It took them a good two hours to reach the foot of
the round, flat mountain, and then they found the
sides so steep that they were like the wall of a house.
“Even my purple kitten couldn’t climb ’em,” remarked
Dorothy, gazing upward.
“But there is some way for the Flatheads to get down
and up again,” declared Ozma; “otherwise they couldn’t
make war with the Skeezers, or even meet them and
quarrel with them.”
“That’s so, Ozma. Let’s walk around a ways; perhaps
we’ll find a ladder or something.”
They walked quite a distance, for it was a big
mountain, and as they circled around it and came to the
side that faced the palm trees, they suddenly
discovered an entrance way cut out of the rock wall.
This entrance was arched overhead and not very deep
because it merely led to a short flight of stone
stairs.
“Oh, we’ve found a way to the top at last,” announced
Ozma, and the two girls turned and walked straight
toward the entrance. Suddenly they bumped against
something and stood still, unable to proceed farther.
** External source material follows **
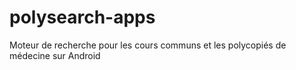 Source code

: # polysearch-apps
Moteur de recherche pour les cours communs et les polycopiés de médecine sur Android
“Dear me!” exclaimed Dorothy, rubbing her nose, which
had struck something hard, although she could not see
what it was; “this isn’t as easy as it looks. What has
stopped us, Ozma? Is it magic of some sort?”
Ozma was feeling around, her bands outstretched
before her.
“Yes, dear, it is magic,” she replied. “The Flatheads
had to have a way from their mountain top from the
plain below, but to prevent enemies from rushing up the
stairs to conquer them, they have built, at a small
distance before the entrance a wall of solid stone, the
stones being held in place by cement, and then they
made the wall invisible.”
“I wonder why they did that?” mused Dorothy. “A wall
would keep folks out anyhow, whether it could be seen
or not, so there wasn’t any use making it invisible.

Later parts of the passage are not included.